EXERCISE = All of the records below need to be written out exactly, but without the pictures.

Collection entries:
========================
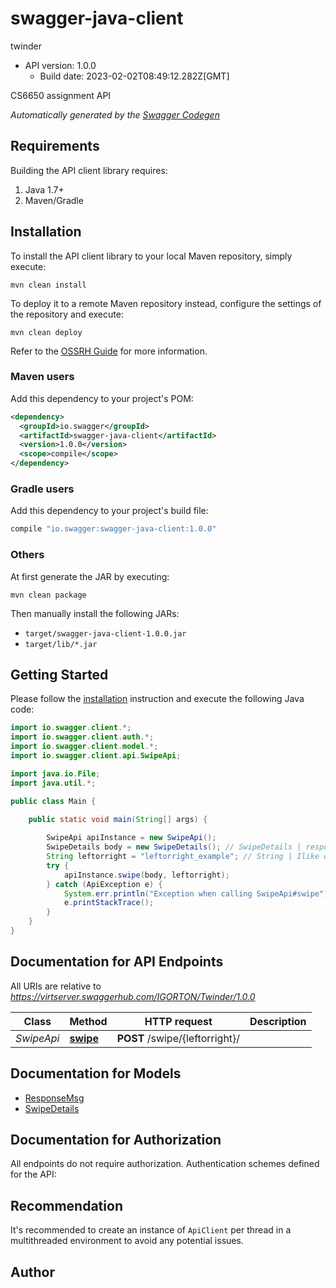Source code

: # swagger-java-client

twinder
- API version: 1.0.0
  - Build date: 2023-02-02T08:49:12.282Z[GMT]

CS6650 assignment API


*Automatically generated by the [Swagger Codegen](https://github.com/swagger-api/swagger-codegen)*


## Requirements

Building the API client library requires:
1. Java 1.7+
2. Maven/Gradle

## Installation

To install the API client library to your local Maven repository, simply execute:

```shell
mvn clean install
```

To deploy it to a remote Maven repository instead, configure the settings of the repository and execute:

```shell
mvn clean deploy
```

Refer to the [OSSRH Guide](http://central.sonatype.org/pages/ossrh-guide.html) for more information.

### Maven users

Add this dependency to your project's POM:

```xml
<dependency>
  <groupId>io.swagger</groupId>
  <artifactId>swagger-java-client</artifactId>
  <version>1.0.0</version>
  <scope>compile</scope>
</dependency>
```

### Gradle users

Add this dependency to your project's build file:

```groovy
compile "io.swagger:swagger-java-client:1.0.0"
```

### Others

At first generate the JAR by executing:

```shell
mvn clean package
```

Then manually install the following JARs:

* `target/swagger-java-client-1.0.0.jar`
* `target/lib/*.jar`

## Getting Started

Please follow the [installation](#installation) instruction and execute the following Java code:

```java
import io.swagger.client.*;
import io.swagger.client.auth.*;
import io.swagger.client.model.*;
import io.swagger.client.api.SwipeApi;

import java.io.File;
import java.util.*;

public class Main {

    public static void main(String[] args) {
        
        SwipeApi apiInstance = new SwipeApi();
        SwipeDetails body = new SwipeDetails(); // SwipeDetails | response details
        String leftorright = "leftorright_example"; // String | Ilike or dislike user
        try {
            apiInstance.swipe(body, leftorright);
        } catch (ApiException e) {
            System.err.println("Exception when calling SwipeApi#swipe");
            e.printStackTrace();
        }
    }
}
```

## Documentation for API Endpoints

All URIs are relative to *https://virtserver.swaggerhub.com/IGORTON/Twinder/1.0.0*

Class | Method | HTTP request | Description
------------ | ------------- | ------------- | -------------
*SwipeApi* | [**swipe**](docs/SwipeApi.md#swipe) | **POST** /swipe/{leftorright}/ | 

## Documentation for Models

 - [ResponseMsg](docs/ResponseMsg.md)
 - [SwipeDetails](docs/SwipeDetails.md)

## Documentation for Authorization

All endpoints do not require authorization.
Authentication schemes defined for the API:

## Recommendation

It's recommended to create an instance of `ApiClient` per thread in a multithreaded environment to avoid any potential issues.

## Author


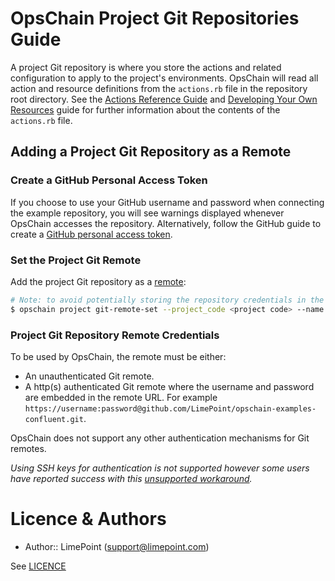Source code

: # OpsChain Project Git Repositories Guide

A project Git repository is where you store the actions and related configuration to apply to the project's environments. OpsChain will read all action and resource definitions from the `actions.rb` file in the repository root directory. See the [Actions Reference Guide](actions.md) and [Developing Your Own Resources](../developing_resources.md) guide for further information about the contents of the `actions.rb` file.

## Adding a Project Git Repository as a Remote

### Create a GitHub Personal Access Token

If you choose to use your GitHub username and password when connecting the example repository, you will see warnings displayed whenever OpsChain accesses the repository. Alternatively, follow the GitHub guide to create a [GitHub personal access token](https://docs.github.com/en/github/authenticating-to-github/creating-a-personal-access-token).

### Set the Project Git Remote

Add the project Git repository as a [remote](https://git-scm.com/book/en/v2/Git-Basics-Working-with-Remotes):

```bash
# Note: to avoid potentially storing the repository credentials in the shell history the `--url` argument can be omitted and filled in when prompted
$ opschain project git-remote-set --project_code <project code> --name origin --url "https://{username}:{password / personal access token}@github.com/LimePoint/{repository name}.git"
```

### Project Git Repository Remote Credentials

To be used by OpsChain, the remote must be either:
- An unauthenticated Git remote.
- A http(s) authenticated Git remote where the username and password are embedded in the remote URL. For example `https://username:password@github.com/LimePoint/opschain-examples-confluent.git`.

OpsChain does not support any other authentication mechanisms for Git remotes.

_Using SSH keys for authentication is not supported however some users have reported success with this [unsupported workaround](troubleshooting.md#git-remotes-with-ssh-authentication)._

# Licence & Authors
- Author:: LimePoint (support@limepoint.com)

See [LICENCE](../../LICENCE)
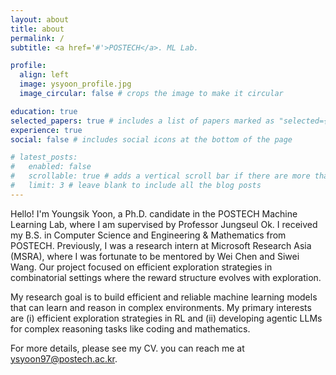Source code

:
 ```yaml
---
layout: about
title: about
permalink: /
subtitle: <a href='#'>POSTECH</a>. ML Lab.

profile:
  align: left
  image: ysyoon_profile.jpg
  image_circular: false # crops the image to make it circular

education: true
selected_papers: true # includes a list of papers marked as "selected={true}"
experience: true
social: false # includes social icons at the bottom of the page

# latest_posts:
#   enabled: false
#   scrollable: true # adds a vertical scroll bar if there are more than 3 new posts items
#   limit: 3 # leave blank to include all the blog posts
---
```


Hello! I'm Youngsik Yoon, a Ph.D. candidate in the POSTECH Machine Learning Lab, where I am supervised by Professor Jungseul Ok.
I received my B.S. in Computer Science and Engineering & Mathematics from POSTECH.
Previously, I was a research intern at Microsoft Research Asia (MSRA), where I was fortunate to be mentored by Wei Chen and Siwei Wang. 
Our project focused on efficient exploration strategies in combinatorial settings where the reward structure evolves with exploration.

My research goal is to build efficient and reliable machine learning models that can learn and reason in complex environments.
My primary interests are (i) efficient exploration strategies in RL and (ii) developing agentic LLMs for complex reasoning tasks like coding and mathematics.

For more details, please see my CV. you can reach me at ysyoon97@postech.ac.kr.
========================
YOUR RESPONSE =
Source code

: # swagger-java-client

twinder
- API version: 1.0.0
  - Build date: 2023-02-02T08:49:12.282Z[GMT]

CS6650 assignment API


*Automatically generated by the [Swagger Codegen](https://github.com/swagger-api/swagger-codegen)*


## Requirements

Building the API client library requires:
1. Java 1.7+
2. Maven/Gradle

## Installation

To install the API client library to your local Maven repository, simply execute:

```shell
mvn clean install
```

To deploy it to a remote Maven repository instead, configure the settings of the repository and execute:

```shell
mvn clean deploy
```

Refer to the [OSSRH Guide](http://central.sonatype.org/pages/ossrh-guide.html) for more information.

### Maven users

Add this dependency to your project's POM:

```xml
<dependency>
  <groupId>io.swagger</groupId>
  <artifactId>swagger-java-client</artifactId>
  <version>1.0.0</version>
  <scope>compile</scope>
</dependency>
```

### Gradle users

Add this dependency to your project's build file:

```groovy
compile "io.swagger:swagger-java-client:1.0.0"
```

### Others

At first generate the JAR by executing:

```shell
mvn clean package
```

Then manually install the following JARs:

* `target/swagger-java-client-1.0.0.jar`
* `target/lib/*.jar`

## Getting Started

Please follow the [installation](#installation) instruction and execute the following Java code:

```java
import io.swagger.client.*;
import io.swagger.client.auth.*;
import io.swagger.client.model.*;
import io.swagger.client.api.SwipeApi;

import java.io.File;
import java.util.*;

public class Main {

    public static void main(String[] args) {
        
        SwipeApi apiInstance = new SwipeApi();
        SwipeDetails body = new SwipeDetails(); // SwipeDetails | response details
        String leftorright = "leftorright_example"; // String | Ilike or dislike user
        try {
            apiInstance.swipe(body, leftorright);
        } catch (ApiException e) {
            System.err.println("Exception when calling SwipeApi#swipe");
            e.printStackTrace();
        }
    }
}
```

## Documentation for API Endpoints

All URIs are relative to *https://virtserver.swaggerhub.com/IGORTON/Twinder/1.0.0*

Class | Method | HTTP request | Description
------------ | ------------- | ------------- | -------------
*SwipeApi* | [**swipe**](docs/SwipeApi.md#swipe) | **POST** /swipe/{leftorright}/ | 

## Documentation for Models

 - [ResponseMsg](docs/ResponseMsg.md)
 - [SwipeDetails](docs/SwipeDetails.md)

## Documentation for Authorization

All endpoints do not require authorization.
Authentication schemes defined for the API:

## Recommendation

It's recommended to create an instance of `ApiClient` per thread in a multithreaded environment to avoid any potential issues.

## Author


Source code

: # OpsChain Project Git Repositories Guide

A project Git repository is where you store the actions and related configuration to apply to the project's environments. OpsChain will read all action and resource definitions from the `actions.rb` file in the repository root directory. See the [Actions Reference Guide](actions.md) and [Developing Your Own Resources](../developing_resources.md) guide for further information about the contents of the `actions.rb` file.

## Adding a Project Git Repository as a Remote

### Create a GitHub Personal Access Token

If you choose to use your GitHub username and password when connecting the example repository, you will see warnings displayed whenever OpsChain accesses the repository. Alternatively, follow the GitHub guide to create a [GitHub personal access token](https://docs.github.com/en/github/authenticating-to-github/creating-a-personal-access-token).

### Set the Project Git Remote

Add the project Git repository as a [remote](https://git-scm.com/book/en/v2/Git-Basics-Working-with-Remotes):

```bash
# Note: to avoid potentially storing the repository credentials in the shell history the `--url` argument can be omitted and filled in when prompted
$ opschain project git-remote-set --project_code <project code> --name origin --url "https://{username}:{password / personal access token}@github.com/LimePoint/{repository name}.git"
```

### Project Git Repository Remote Credentials

To be used by OpsChain, the remote must be either:
- An unauthenticated Git remote.
- A http(s) authenticated Git remote where the username and password are embedded in the remote URL. For example `https://username:password@github.com/LimePoint/opschain-examples-confluent.git`.

OpsChain does not support any other authentication mechanisms for Git remotes.

_Using SSH keys for authentication is not supported however some users have reported success with this [unsupported workaround](troubleshooting.md#git-remotes-with-ssh-authentication)._

# Licence & Authors
- Author:: LimePoint (support@limepoint.com)

See [LICENCE](../../LICENCE)
Source code

:
 ```yaml
---
layout: about
title: about
permalink: /
subtitle: <a href='#'>POSTECH</a>. ML Lab.

profile:
  align: left
  image: ysyoon_profile.jpg
  image_circular: false # crops the image to make it circular

education: true
selected_papers: true # includes a list of papers marked as "selected={true}"
experience: true
social: false # includes social icons at the bottom of the page

# latest_posts:
#   enabled: false
#   scrollable: true # adds a vertical scroll bar if there are more than 3 new posts items
#   limit: 3 # leave blank to include all the blog posts
---
```


Hello! I'm Youngsik Yoon, a Ph.D. candidate in the POSTECH Machine Learning Lab, where I am supervised by Professor Jungseul Ok.
I received my B.S. in Computer Science and Engineering & Mathematics from POSTECH.
Previously, I was a research intern at Microsoft Research Asia (MSRA), where I was fortunate to be mentored by Wei Chen and Siwei Wang. 
Our project focused on efficient exploration strategies in combinatorial settings where the reward structure evolves with exploration.

My research goal is to build efficient and reliable machine learning models that can learn and reason in complex environments.
My primary interests are (i) efficient exploration strategies in RL and (ii) developing agentic LLMs for complex reasoning tasks like coding and mathematics.

For more details, please see my CV. you can reach me at ysyoon97@postech.ac.kr.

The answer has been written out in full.